## [TASK TO CARRY OUT]
Take each line in the entries below that holds "files" and show it.

## [TASK INPUTS]
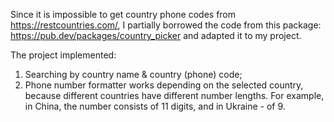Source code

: Since it is impossible to get country phone codes from https://restcountries.com/, I partially borrowed the code from this package: https://pub.dev/packages/country_picker and adapted it to my project.

The project implemented:
1. Searching by country name & country (phone) code;
2. Phone number formatter works depending on the selected country, because different countries have different number lengths. For example, in China, the number consists of 11 digits, and in Ukraine - of 9.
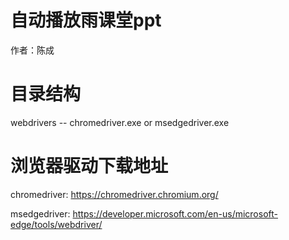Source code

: # 自动播放雨课堂ppt

作者：陈成

# 目录结构

webdrivers -- chromedriver.exe or msedgedriver.exe

# 浏览器驱动下载地址

chromedriver: https://chromedriver.chromium.org/

msedgedriver: https://developer.microsoft.com/en-us/microsoft-edge/tools/webdriver/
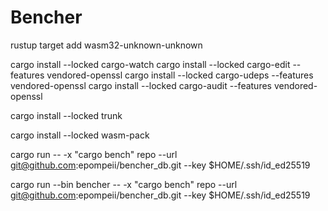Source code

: # Bencher 

rustup target add wasm32-unknown-unknown

cargo install --locked cargo-watch
cargo install --locked cargo-edit --features vendored-openssl
cargo install --locked cargo-udeps --features vendored-openssl
cargo install --locked cargo-audit --features vendored-openssl

cargo install --locked trunk

cargo install --locked wasm-pack

cargo run -- -x "cargo bench" repo --url git@github.com:epompeii/bencher_db.git --key $HOME/.ssh/id_ed25519 

cargo run --bin bencher -- -x "cargo bench" repo --url git@github.com:epompeii/bencher_db.git --key $HOME/.ssh/id_ed25519 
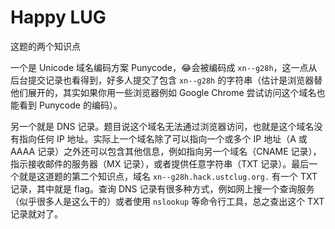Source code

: # Happy LUG

这题的两个知识点

一个是 Unicode 域名编码方案 Punycode，😂会被编码成 `xn--g28h`，这一点从后台提交记录也看得到，好多人提交了包含 `xn--g28h` 的字符串（估计是浏览器替他们展开的，其实如果你用一些浏览器例如 Google Chrome 尝试访问这个域名也能看到 Punycode 的编码）。

另一个就是 DNS 记录。题目说这个域名无法通过浏览器访问，也就是这个域名没有指向任何 IP 地址。实际上一个域名除了可以指向一个或多个 IP 地址（A 或 AAAA 记录）之外还可以包含其他信息，例如指向另一个域名（CNAME 记录），指示接收邮件的服务器（MX 记录），或者提供任意字符串（TXT 记录）。最后一个就是这道题的第二个知识点，域名 `xn--g28h.hack.ustclug.org.` 有一个 TXT 记录，其中就是 flag。查询 DNS 记录有很多种方式，例如网上搜一个查询服务（似乎很多人是这么干的）或者使用 `nslookup` 等命令行工具，总之查出这个 TXT 记录就对了。
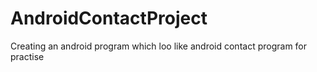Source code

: # AndroidContactProject
Creating an android program which loo like android contact program for practise
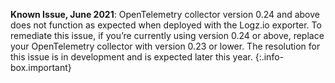 <!-- info-box-start:info -->
**Known Issue, June 2021**: OpenTelemetry collector version 0.24 and above does not function as expected when deployed with the Logz.io exporter. To remediate this issue, if you’re currently using version 0.24 or above, replace your  OpenTelemetry collector with version 0.23 or lower.
The resolution for this issue is in development and is expected later this year.
{:.info-box.important}
<!-- info-box-end -->
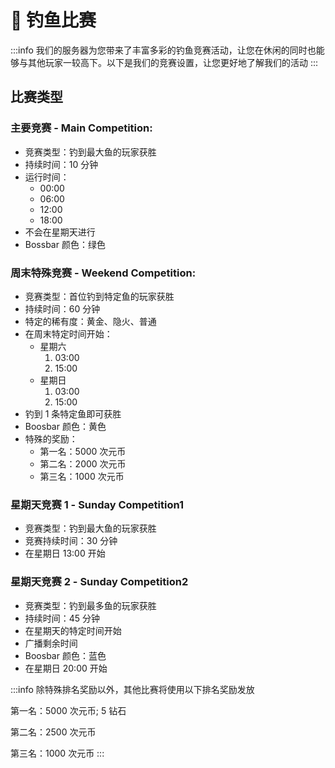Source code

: # 🏁 钓鱼比赛

:::info
我们的服务器为您带来了丰富多彩的钓鱼竞赛活动，让您在休闲的同时也能够与其他玩家一较高下。以下是我们的竞赛设置，让您更好地了解我们的活动
:::

## 比赛类型

### 主要竞赛 - Main Competition: 

* 竞赛类型：钓到最大鱼的玩家获胜
* 持续时间：10 分钟
* 运行时间：
  * 00:00
  * 06:00
  * 12:00
  * 18:00
* 不会在星期天进行
* Bossbar 颜色：绿色

### 周末特殊竞赛 - Weekend Competition: 

* 竞赛类型：首位钓到特定鱼的玩家获胜
* 持续时间：60 分钟
* 特定的稀有度：黄金、隐火、普通
* 在周末特定时间开始：
  * 星期六
    1. 03:00
    2. 15:00
  * 星期日
    1. 03:00
    2. 15:00
* 钓到 1 条特定鱼即可获胜
* Boosbar 颜色：黄色
* 特殊的奖励：
  * 第一名：5000 次元币
  * 第二名：2000 次元币
  * 第三名：1000 次元币

### 星期天竞赛 1 - Sunday Competition1

* 竞赛类型：钓到最大鱼的玩家获胜
* 竞赛持续时间：30 分钟
* 在星期日 13:00 开始

### 星期天竞赛 2 - Sunday Competition2

* 竞赛类型：钓到最多鱼的玩家获胜
* 持续时间：45 分钟
* 在星期天的特定时间开始
* 广播剩余时间
* Boosbar 颜色：蓝色
* 在星期日 20:00 开始



:::info
除特殊排名奖励以外，其他比赛将使用以下排名奖励发放

第一名：5000 次元币; 5 钻石

第二名：2500 次元币

第三名：1000 次元币
:::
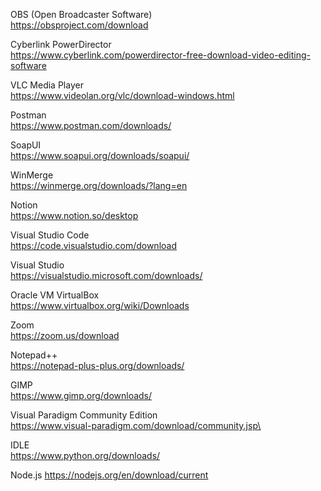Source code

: OBS (Open Broadcaster Software)  <br>
https://obsproject.com/download

Cyberlink PowerDirector <br>
https://www.cyberlink.com/powerdirector-free-download-video-editing-software

VLC Media Player <br>
https://www.videolan.org/vlc/download-windows.html

Postman <br>
https://www.postman.com/downloads/

SoapUI <br>
https://www.soapui.org/downloads/soapui/

WinMerge <br>
https://winmerge.org/downloads/?lang=en

Notion <br>
https://www.notion.so/desktop

Visual Studio Code <br>
https://code.visualstudio.com/download

Visual Studio <br>
https://visualstudio.microsoft.com/downloads/

Oracle VM VirtualBox <br>
https://www.virtualbox.org/wiki/Downloads

Zoom <br>
https://zoom.us/download

Notepad++ <br>
https://notepad-plus-plus.org/downloads/

GIMP <br>
https://www.gimp.org/downloads/

Visual Paradigm Community Edition <br>
https://www.visual-paradigm.com/download/community.jsp\

IDLE <br>
https://www.python.org/downloads/

Node.js
https://nodejs.org/en/download/current


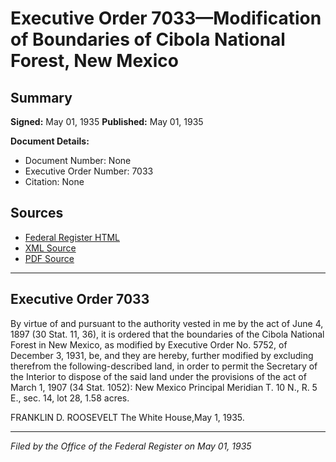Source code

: # Executive Order 7033—Modification of Boundaries of Cibola National Forest, New Mexico

## Summary

**Signed:** May 01, 1935
**Published:** May 01, 1935

**Document Details:**
- Document Number: None
- Executive Order Number: 7033
- Citation: None

## Sources
- [Federal Register HTML](https://www.presidency.ucsb.edu/documents/executive-order-7033-modification-boundaries-cibola-national-forest-new-mexico)
- [XML Source](None)
- [PDF Source](None)

---

## Executive Order 7033

By virtue of and pursuant to the authority vested in me by the act of June 4, 1897 (30 Stat. 11, 36), it is ordered that the boundaries of the Cibola National Forest in New Mexico, as modified by Executive Order No. 5752, of December 3, 1931, be, and they are hereby, further modified by excluding therefrom the following-described land, in order to permit the Secretary of the Interior to dispose of the said land under the provisions of the act of March 1, 1907 (34 Stat. 1052):
New Mexico Principal Meridian
T. 10 N., R. 5 E., sec. 14, lot 28, 1.58 acres.

FRANKLIN D. ROOSEVELT
The White House,May 1, 1935.

---

*Filed by the Office of the Federal Register on May 01, 1935*
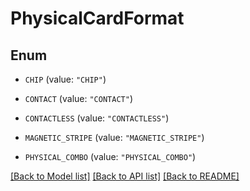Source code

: # PhysicalCardFormat

## Enum


* `CHIP` (value: `"CHIP"`)

* `CONTACT` (value: `"CONTACT"`)

* `CONTACTLESS` (value: `"CONTACTLESS"`)

* `MAGNETIC_STRIPE` (value: `"MAGNETIC_STRIPE"`)

* `PHYSICAL_COMBO` (value: `"PHYSICAL_COMBO"`)


[[Back to Model list]](../README.md#documentation-for-models) [[Back to API list]](../README.md#documentation-for-api-endpoints) [[Back to README]](../README.md)


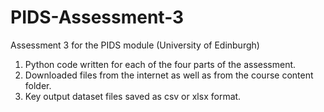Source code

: # PIDS-Assessment-3
Assessment 3 for the PIDS module (University of Edinburgh)
1) Python code written for each of the four parts of the assessment.
2) Downloaded files from the internet as well as from the course content folder.
3) Key output dataset files saved as csv or xlsx format.
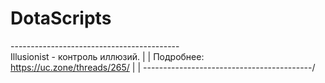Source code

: # DotaScripts

------------------------------------------\
Illusionist - контроль иллюзий.            |
                                           |
Подробнее: https://uc.zone/threads/265/    |
                                           |
------------------------------------------/
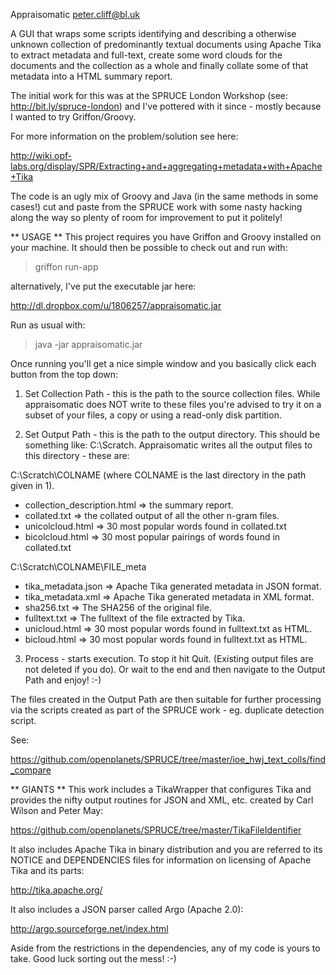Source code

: Appraisomatic
peter.cliff@bl.uk

A GUI that wraps some scripts identifying and describing a otherwise unknown collection
of predominantly textual documents using Apache Tika to extract metadata and full-text,
create some word clouds for the documents and the collection as a whole and finally 
collate some of that metadata into a HTML summary report.

The initial work for this was at the SPRUCE London Workshop (see: http://bit.ly/spruce-london) 
and I've pottered with it since - mostly because I wanted to try Griffon/Groovy.

For more information on the problem/solution see here:

http://wiki.opf-labs.org/display/SPR/Extracting+and+aggregating+metadata+with+Apache+Tika

The code is an ugly mix of Groovy and Java (in the same methods in some cases!) cut and paste
from the SPRUCE work with some nasty hacking along the way so plenty of room for improvement
to put it politely!

** USAGE **
This project requires you have Griffon and Groovy installed on your machine. It should then
be possible to check out and run with: 

> griffon run-app

alternatively, I've put the executable jar here:

http://dl.dropbox.com/u/1806257/appraisomatic.jar

Run as usual with:

> java -jar appraisomatic.jar

Once running you'll get a nice simple window and you basically click each button from the top 
down:

1) Set Collection Path - this is the path to the source collection files. While appraisomatic 
does NOT write to these files you're advised to try it on a subset of your files, a copy or 
using a read-only disk partition.

2) Set Output Path - this is the path to the output directory. This should be something like: 
C:\Scratch. Appraisomatic writes all the output files to this directory - these are:

C:\Scratch\COLNAME (where COLNAME is the last directory in the path given in 1).
  - collection_description.html => the summary report.
  - collated.txt => the collated output of all the other n-gram files.
  - unicolcloud.html => 30 most popular words found in collated.txt
  - bicolcloud.html => 30 most popular pairings of words found in collated.txt

C:\Scratch\COLNAME\FILE_meta
  - tika_metadata.json => Apache Tika generated metadata in JSON format.
  - tika_metadata.xml => Apache Tika generated metadata in XML format.
  - sha256.txt => The SHA256 of the original file.
  - fulltext.txt => The fulltext of the file extracted by Tika.
  - unicloud.html => 30 most popular words found in fulltext.txt as HTML.
  - bicloud.html => 30 most popular words found in fulltext.txt as HTML.
  
3) Process - starts execution. To stop it hit Quit. (Existing output files are not
deleted if you do). Or wait to the end and then navigate to the Output Path and 
enjoy! :-)

The files created in the Output Path are then suitable for further processing via
the scripts created as part of the SPRUCE work - eg. duplicate detection script.

See:

https://github.com/openplanets/SPRUCE/tree/master/ioe_hwj_text_colls/find_compare

** GIANTS **
This work includes a TikaWrapper that configures Tika and provides the nifty 
output routines for JSON and XML, etc. created by Carl Wilson and Peter May:

https://github.com/openplanets/SPRUCE/tree/master/TikaFileIdentifier

It also includes Apache Tika in binary distribution and you are referred to its
NOTICE and DEPENDENCIES files for information on licensing of Apache Tika and its
parts:

http://tika.apache.org/

It also includes a JSON parser called Argo (Apache 2.0):

http://argo.sourceforge.net/index.html

Aside from the restrictions in the dependencies, any of my code is yours to take.
Good luck sorting out the mess! :-)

## [RESULT FOR THIS TASK]
2) Downloaded files from the internet as well as from the course content folder.
3) Key output dataset files saved as csv or xlsx format.
1) Set Collection Path - this is the path to the source collection files. While appraisomatic 
does NOT write to these files you're advised to try it on a subset of your files, a copy or 
C:\Scratch. Appraisomatic writes all the output files to this directory - these are:
  - collated.txt => the collated output of all the other n-gram files.
3) Process - starts execution. To stop it hit Quit. (Existing output files are not
The files created in the Output Path are then suitable for further processing via
NOTICE and DEPENDENCIES files for information on licensing of Apache Tika and its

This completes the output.